Provided records START

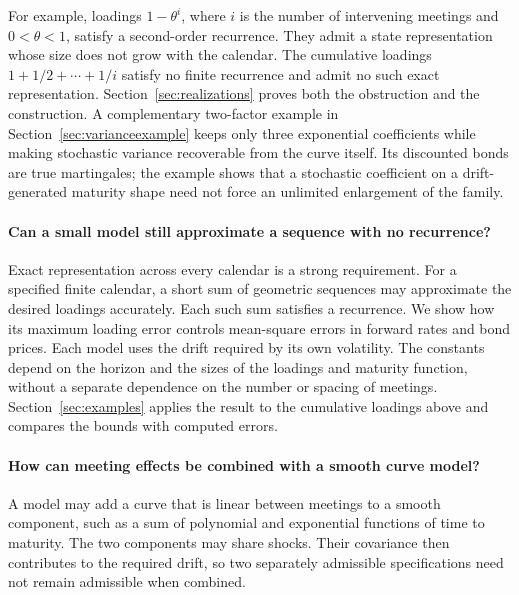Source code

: For example, loadings $1-\theta^i$, where $i$ is the number of intervening meetings and $0<\theta<1$, satisfy a second-order recurrence. They admit a state representation whose size does not grow with the calendar. The cumulative loadings $1+1/2+\cdots+1/i$ satisfy no finite recurrence and admit no such exact representation. Section~\ref{sec:realizations} proves both the obstruction and the construction. A complementary two-factor example in Section~\ref{sec:varianceexample} keeps only three exponential coefficients while making stochastic variance recoverable from the curve itself. Its discounted bonds are true martingales; the example shows that a stochastic coefficient on a drift-generated maturity shape need not force an unlimited enlargement of the family.

\paragraph{Can a small model still approximate a sequence with no recurrence?}
Exact representation across every calendar is a strong requirement. For a specified finite calendar, a short sum of geometric sequences may approximate the desired loadings accurately. Each such sum satisfies a recurrence. We show how its maximum loading error controls mean-square errors in forward rates and bond prices. Each model uses the drift required by its own volatility. The constants depend on the horizon and the sizes of the loadings and maturity function, without a separate dependence on the number or spacing of meetings. Section~\ref{sec:examples} applies the result to the cumulative loadings above and compares the bounds with computed errors.

\paragraph{How can meeting effects be combined with a smooth curve model?}
A model may add a curve that is linear between meetings to a smooth component, such as a sum of polynomial and exponential functions of time to maturity. The two components may share shocks. Their covariance then contributes to the required drift, so two separately admissible specifications need not remain admissible when combined.

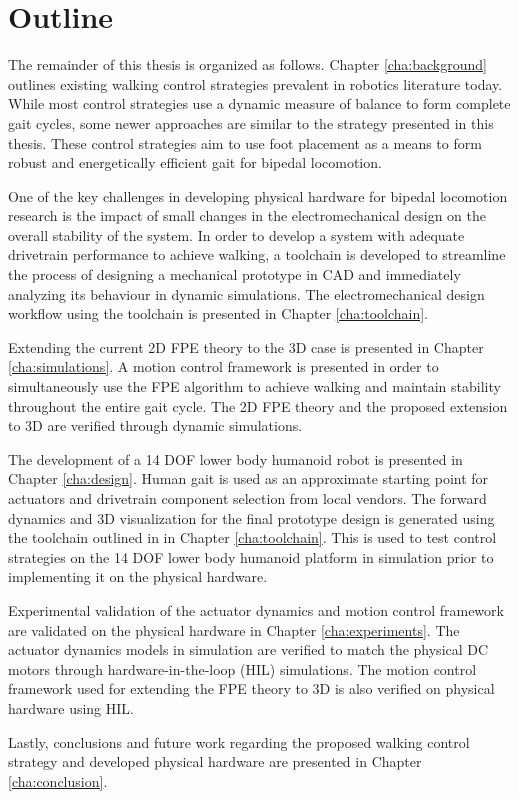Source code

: \section{Outline} %
\label{sec:outline}
The remainder of this thesis is organized as follows. Chapter \ref{cha:background} outlines existing walking control strategies prevalent in robotics literature today. While most control strategies use a dynamic measure of balance to form complete gait cycles, some newer approaches are similar to the strategy presented in this thesis. These control strategies aim to use foot placement as a means to form robust and energetically efficient gait for bipedal locomotion. 

One of the key challenges in developing physical hardware for bipedal locomotion research is the impact of small changes in the electromechanical design on the overall stability of the system. In order to develop a system with adequate drivetrain performance to achieve walking, a toolchain is developed to streamline the process of designing a mechanical prototype in CAD and immediately analyzing its behaviour in dynamic simulations. The electromechanical design workflow using the toolchain is presented in Chapter \ref{cha:toolchain}.

Extending the current 2D FPE theory to the 3D case is presented in Chapter \ref{cha:simulations}. A motion control framework is presented in order to simultaneously use the FPE algorithm to achieve walking and maintain stability throughout the entire gait cycle. The 2D FPE theory and the proposed extension to 3D are verified through dynamic simulations. 

The development of a 14 DOF lower body humanoid robot is presented in Chapter \ref{cha:design}. Human gait is used as an approximate starting point for actuators and drivetrain component selection from local vendors. The forward dynamics and 3D visualization for the final prototype design is generated using the toolchain outlined in in Chapter \ref{cha:toolchain}. This is used to test control strategies on the 14 DOF lower body humanoid platform in simulation prior to implementing it on the physical hardware. 

Experimental validation of the actuator dynamics and motion control framework are validated on the physical hardware in Chapter \ref{cha:experiments}. The actuator dynamics models in simulation are verified to match the physical DC motors through hardware-in-the-loop (HIL) simulations. The motion control framework used for extending the FPE theory to 3D is also verified on physical hardware using HIL.  

Lastly, conclusions and future work regarding the proposed walking control strategy and developed physical hardware are presented in Chapter \ref{cha:conclusion}.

Provided records END

→ Exercise directions
Reproduce, word for word, only the lines in the records above from the line with "a small model" through the line with "The remainder of", including both ends; omit the pictures.

→ Response area
\paragraph{Can a small model still approximate a sequence with no recurrence?}
Exact representation across every calendar is a strong requirement. For a specified finite calendar, a short sum of geometric sequences may approximate the desired loadings accurately. Each such sum satisfies a recurrence. We show how its maximum loading error controls mean-square errors in forward rates and bond prices. Each model uses the drift required by its own volatility. The constants depend on the horizon and the sizes of the loadings and maturity function, without a separate dependence on the number or spacing of meetings. Section~\ref{sec:examples} applies the result to the cumulative loadings above and compares the bounds with computed errors.

\paragraph{How can meeting effects be combined with a smooth curve model?}
A model may add a curve that is linear between meetings to a smooth component, such as a sum of polynomial and exponential functions of time to maturity. The two components may share shocks. Their covariance then contributes to the required drift, so two separately admissible specifications need not remain admissible when combined.

Source code

: \section{Outline} %
\label{sec:outline}
The remainder of this thesis is organized as follows. Chapter \ref{cha:background} outlines existing walking control strategies prevalent in robotics literature today. While most control strategies use a dynamic measure of balance to form complete gait cycles, some newer approaches are similar to the strategy presented in this thesis. These control strategies aim to use foot placement as a means to form robust and energetically efficient gait for bipedal locomotion. 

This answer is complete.